But, if I don’t learn to turn my instinct to conquer off and on at will, it will prevent me from reaching higher goals. It will make it more difficult for me to maintain healthy relationships.
Here we go…
Some weeks back, a friend and I were having a friendly conversation. He had just preordered a video game for me as a birthday present. Then we got to talking about some internet personalities we both follow. However, my friend told me that he had stopped liking a philosopher I respect a lot. Conquering Instinct: Activated.
After getting a little bit more information, I started to aggressively attack his position (or what I believed was his position). I had to apologize later for coming off as condescending. I realized that I had made a hasty judgement about my friend, so following my apology, I asked him to give me a fuller explanation of his disagreement with the philosopher. However, that developed into an argument about philosophy. I restrained my most aggressive instincts during our argument, but I viewed it like I viewed any other argument: a fight that I needed to win.
Our argument lasted a few days. During the argument, I often had the feeling that we were not really directly addressing each other’s positions. He gave me some information to support his position that I looked at. It was interesting, but not particularly useful. I didn’t feel it did a good job of making his case for him. My friend’s supporting references were attacking the philosopher I like.
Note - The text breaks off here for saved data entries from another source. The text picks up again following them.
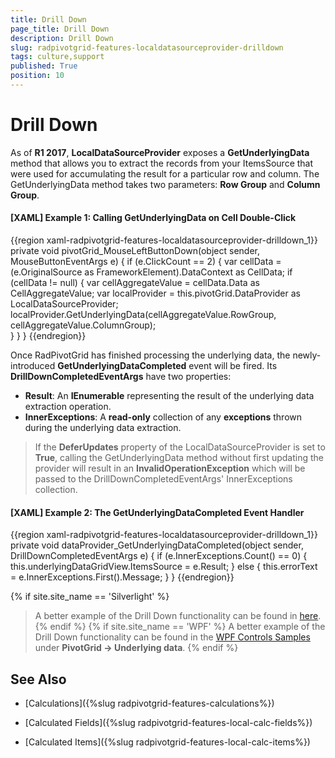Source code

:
 ```yaml
---
title: Drill Down
page_title: Drill Down
description: Drill Down
slug: radpivotgrid-features-localdatasourceprovider-drilldown
tags: culture,support
published: True
position: 10
---
```


# Drill Down

As of **R1 2017**, **LocalDataSourceProvider** exposes a **GetUnderlyingData** method that allows you to extract the records from your ItemsSource that were used for accumulating the result for a particular row and column. The GetUnderlyingData method takes two parameters: **Row Group** and **Column Group**.

#### __[XAML] Example 1: Calling GetUnderlyingData on Cell Double-Click__

{{region xaml-radpivotgrid-features-localdatasourceprovider-drilldown_1}}
	private void pivotGrid_MouseLeftButtonDown(object sender, MouseButtonEventArgs e)
    {
        if (e.ClickCount == 2)
        {
            var cellData = (e.OriginalSource as FrameworkElement).DataContext as CellData;
            if (cellData != null)
            {
                var cellAggregateValue = cellData.Data as CellAggregateValue;
                var localProvider = this.pivotGrid.DataProvider as LocalDataSourceProvider;
                localProvider.GetUnderlyingData(cellAggregateValue.RowGroup, cellAggregateValue.ColumnGroup);            
			}
        }
    }
{{endregion}}

Once RadPivotGrid has finished processing the underlying data, the newly-introduced **GetUnderlyingDataCompleted** event will be fired. Its **DrillDownCompletedEventArgs** have two properties:

* **Result**: An **IEnumerable** representing the result of the underlying data extraction operation.
* **InnerExceptions**: A **read-only** collection of any **exceptions** thrown during the underlying data extraction.

>If the **DeferUpdates** property of the LocalDataSourceProvider is set to **True**, calling the GetUnderlyingData method without first updating the provider will result in an **InvalidOperationException** which will be passed to the DrillDownCompletedEventArgs' InnerExceptions collection.

#### __[XAML] Example 2: The GetUnderlyingDataCompleted Event Handler__

{{region xaml-radpivotgrid-features-localdatasourceprovider-drilldown_1}}
	private void dataProvider_GetUnderlyingDataCompleted(object sender, DrillDownCompletedEventArgs e)
    {
        if (e.InnerExceptions.Count() == 0)
        {
            this.underlyingDataGridView.ItemsSource = e.Result;
        }
        else
        {
            this.errorText = e.InnerExceptions.First().Message;
        }
    }
{{endregion}}

{% if site.site_name == 'Silverlight' %}
>A better example of the Drill Down functionality can be found in [here](http://demos.telerik.com/silverlight/#PivotGrid/DrillDown).
{% endif %}
{% if site.site_name == 'WPF' %}
>A better example of the Drill Down functionality can be found in the [WPF Controls Samples](http://demos.telerik.com/wpf/) under **PivotGrid -> Underlying data**.
{% endif %}

## See Also

* [Calculations]({%slug radpivotgrid-features-calculations%})

* [Calculated Fields]({%slug radpivotgrid-features-local-calc-fields%})

* [Calculated Items]({%slug radpivotgrid-features-local-calc-items%})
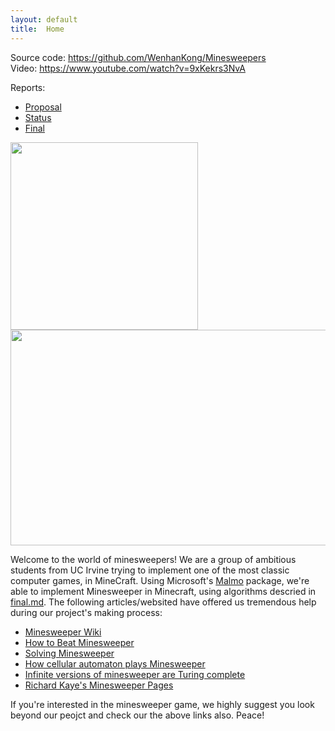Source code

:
 ```yaml
---
layout: default
title:  Home
---
```


Source code: https://github.com/WenhanKong/Minesweepers  
Video: https://www.youtube.com/watch?v=9xKekrs3NvA

Reports:

- [Proposal](proposal.html)
- [Status](status.html)
- [Final](final.html)


<p float="center">
  <img src="https://exceptionnotfound.net/content/images/2016/04/minesweeper-intro.png" width="300" />
  <img src="images/board_without_cover.png" width="550" height="345"/> 
</p>


Welcome to the world of minesweepers! We are a group of ambitious students from UC Irvine trying to implement one of the most classic computer games, in MineCraft. Using Microsoft's [Malmo](https://github.com/microsoft/malmo) package, we're able to implement Minesweeper in Minecraft, using algorithms descried in [final.md](https://github.com/WenhanKong/Minesweepers/blob/master/docs/final.md). The following articles/websited have offered us tremendous help during our project's making process:

- [Minesweeper Wiki](http://www.minesweeper.info/wiki/)
- [How to Beat Minesweeper](https://www.instructables.com/id/How-to-beat-Minesweeper/)
- [Solving Minesweeper](https://magnushoff.com/minesweeper/)
- [How cellular automaton plays Minesweeper](https://www.sciencedirect.com/science/article/pii/S0096300396001178?via%3Dihub)
- [Infinite versions of minesweeper are Turing complete](http://web.mat.bham.ac.uk/R.W.Kaye/minesw/infmsw.pdf)
- [Richard Kaye's Minesweeper Pages](http://web.mat.bham.ac.uk/R.W.Kaye/minesw/)

If you're interested in the minesweeper game, we highly suggest you look beyond our peojct and check our the above links also. Peace!
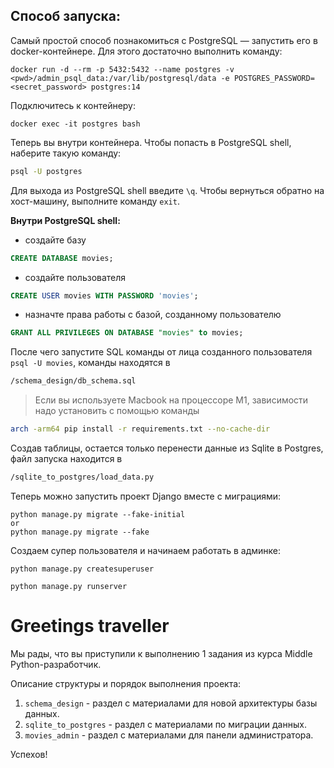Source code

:
## Способ запуска:

Самый простой способ познакомиться с PostgreSQL — запустить его в docker-контейнере. Для этого достаточно выполнить команду:
```docker
docker run -d --rm -p 5432:5432 --name postgres -v <pwd>/admin_psql_data:/var/lib/postgresql/data -e POSTGRES_PASSWORD=<secret_password> postgres:14
```

Подключитесь к контейнеру:
```docker
docker exec -it postgres bash
```

Теперь вы внутри контейнера. Чтобы попасть в PostgreSQL shell, наберите такую команду:
```sh
psql -U postgres
```

Для выхода из PostgreSQL shell введите ```\q```. Чтобы вернуться обратно на хост-машину, выполните команду ```exit```.

**Внутри PostgreSQL shell:**
* создайте базу
```sql
CREATE DATABASE movies;
```
* создайте пользователя
```sql
CREATE USER movies WITH PASSWORD 'movies';
```
* назначте права работы с базой, созданному пользователю
```sql
GRANT ALL PRIVILEGES ON DATABASE "movies" to movies;
```

После чего запустите SQL команды от лица созданного пользователя ```psql -U movies```, команды находятся в
```sh
/schema_design/db_schema.sql
```

> Если вы используете Macbook на процессоре M1, зависимости надо установить с помощью команды
```sh
arch -arm64 pip install -r requirements.txt --no-cache-dir
```

Создав таблицы, остается только перенести данные из Sqlite в Postgres, файл запуска находится в
```sh
/sqlite_to_postgres/load_data.py
```

Теперь можно запустить проект Django вместе с миграциями:
```vim
python manage.py migrate --fake-initial
or
python manage.py migrate --fake
```

Создаем супер пользователя и начинаем работать в админке:
```vim
python manage.py createsuperuser
```
```vim
python manage.py runserver
```

# Greetings traveller

Мы рады, что вы приступили к выполнению 1 задания из курса Middle Python-разработчик.

Описание структуры и порядок выполнения проекта:
1. `schema_design` - раздел c материалами для новой архитектуры базы данных.
2. `sqlite_to_postgres` - раздел с материалами по миграции данных.
3. `movies_admin` - раздел с материалами для панели администратора.

Успехов!
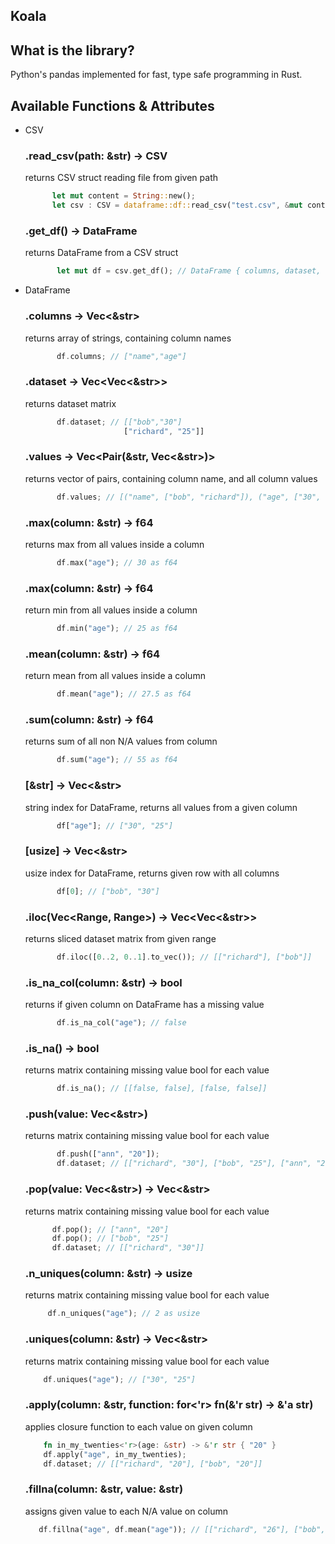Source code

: ## Koala

## What is the library?
Python's pandas implemented for fast, type safe programming in Rust.

## Available Functions & Attributes

- CSV
    ### .read_csv(path: &str) -> CSV
    returns CSV struct reading file from given path
    ```rust
          let mut content = String::new();
          let csv : CSV = dataframe::df::read_csv("test.csv", &mut content); // CSV { headers, values, matrix }
    ```

    ### .get_df() -> DataFrame
    returns DataFrame from a CSV struct
    ```rust
           let mut df = csv.get_df(); // DataFrame { columns, dataset, values }
    ```

- DataFrame
    ### .columns -> Vec<&str>
    returns array of strings, containing column names
    ```rust
           df.columns; // ["name","age"]
    ```
  
     ### .dataset -> Vec<Vec<&str>>
     returns dataset matrix
     ```rust
            df.dataset; // [["bob","30"]
                           ["richard", "25"]]
     ```

     ### .values -> Vec<Pair(&str, Vec<&str>)>
     returns vector of pairs, containing column name, and all column values
     ```rust
            df.values; // [("name", ["bob", "richard"]), ("age", ["30", "25])]
     ```

     ### .max(column: &str) -> f64
     returns max from all values inside a column
     ```rust
            df.max("age"); // 30 as f64
     ```

     ### .max(column: &str) -> f64
     return min from all values inside a column
     ```rust
            df.min("age"); // 25 as f64
     ```

     ### .mean(column: &str) -> f64
     return mean from all values inside a column
     ```rust
            df.mean("age"); // 27.5 as f64
     ```
  
    ### .sum(column: &str) -> f64
    returns sum of all non N/A values from column
    ```rust
           df.sum("age"); // 55 as f64
    ```

     ### [&str] -> Vec<&str>
     string index for DataFrame, returns all values from a given column
     ```rust
            df["age"]; // ["30", "25"]
     ```
     
     ### [usize] -> Vec<&str>
     usize index for DataFrame, returns given row with all columns
     ```rust
            df[0]; // ["bob", "30"]
     ```
  
     ### .iloc(Vec<Range<usize>, Range<usize>>) -> Vec<Vec<&str>>
     returns sliced dataset matrix from given range
     ```rust
            df.iloc([0..2, 0..1].to_vec()); // [["richard"], ["bob"]]
     ```
  
     ### .is_na_col(column: &str) -> bool
     returns if given column on DataFrame has a missing value
     ```rust
            df.is_na_col("age"); // false
     ```
     
     ### .is_na() -> bool
     returns matrix containing missing value bool for each value
     ```rust
            df.is_na(); // [[false, false], [false, false]]
     ```
     
     ### .push(value: Vec<&str>)
     returns matrix containing missing value bool for each value
     ```rust
            df.push(["ann", "20"]);
            df.dataset; // [["richard", "30"], ["bob", "25"], ["ann", "20"]]
     ```
          
     ### .pop(value: Vec<&str>) -> Vec<&str>
     returns matrix containing missing value bool for each value
     ```rust
           df.pop(); // ["ann", "20"]
           df.pop(); // ["bob", "25"]
           df.dataset; // [["richard", "30"]]
     ```
  
     ### .n_uniques(column: &str) -> usize
     returns matrix containing missing value bool for each value
     ```rust
          df.n_uniques("age"); // 2 as usize
     ```
    
     ### .uniques(column: &str) -> Vec<&str>
     returns matrix containing missing value bool for each value
     ```rust
         df.uniques("age"); // ["30", "25"]
     ```
    
     ### .apply(column: &str, function: for<'r> fn(&'r str) -> &'a str)
     applies closure function to each value on given column
     ```rust
         fn in_my_twenties<'r>(age: &str) -> &'r str { "20" }   
         df.apply("age", in_my_twenties);
         df.dataset; // [["richard", "20"], ["bob", "20"]]
     ```
    
    ### .fillna(column: &str, value: &str)
    assigns given value to each N/A value on column
    ```rust
       df.fillna("age", df.mean("age")); // [["richard", "26"], ["bob", "26"]] given bob had no prior age
    ```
I knew that I was emotionally invested in the argument, but it didn’t prevent me from quickly dismissing his references after quickly scanning through them.
We went back and forth, mostly just arguing past each other. We probably repeated our arguments back and forth for four or five rounds. It was extremely frustrating. It reminded me of all the internet arguments back in my teens. I felt like I had a winning argument that was being ignored. After a few days, we decided to just end the argument since we didn’t seem to be going anywhere.
After a day or two to cool off, I reflected and did an autopsy of the whole thing to figure out what I was doing. What I came to realize is that, although a bit different from my parent’s tomato seed argument, our argument over philosophy had basically the same value. I was finally able to let go of the unsatisfactory ending to the argument when I finally asked myself, “Does it matter?” Whether I win or lose, whether I’m right or he’s right, will it really change my behavior? The argument was just a distraction, abstractions taking energy away from things that I actually cared about and needed to focus on. I was stuck in my head and disconnected from the world around me.
So now that I understand the problem, how do I reprogram myself to argue with the right intent in mind?
I think first it’s important to follow the wisdom of Peter Griffin:
Who the hell cares?
Before getting into an argument, I need to ask myself: How will this argument make me stronger? I want to feel strong by winning the argument, but in the end, even if I win, will I actually be stronger? How will the argument change my life and behavior for the better, whether I win or lose?
Whenever I feel my instinct to conquer turn on, I need to assess the potential value in the argument. I should also include my opponent in the process of assessing the argument, too. If I notice a disagreement between myself and someone else, I should first make sure there is actually a disagreement. If I establish an actual disagreement, then I need to ask them, “So what changes if I’m wrong and you’re right?” If the answers that either I or my opponent give don’t look so great, then I should just say, “Well then who the hell cares?” and move on with life.
Sure, one of us is closer to the truth. But is the difference so great that it makes it worthwhile to argue the point at all? If I’m about to get into an argument about the date that Dungeons and Dragons was released, I need to ask myself, “Who the hell cares?”
It’s just that simple. Save the conquering instinct and the risks it creates for the important battles. That’ll make for happy relationships and future children capable of being “wrong” when it doesn’t matter.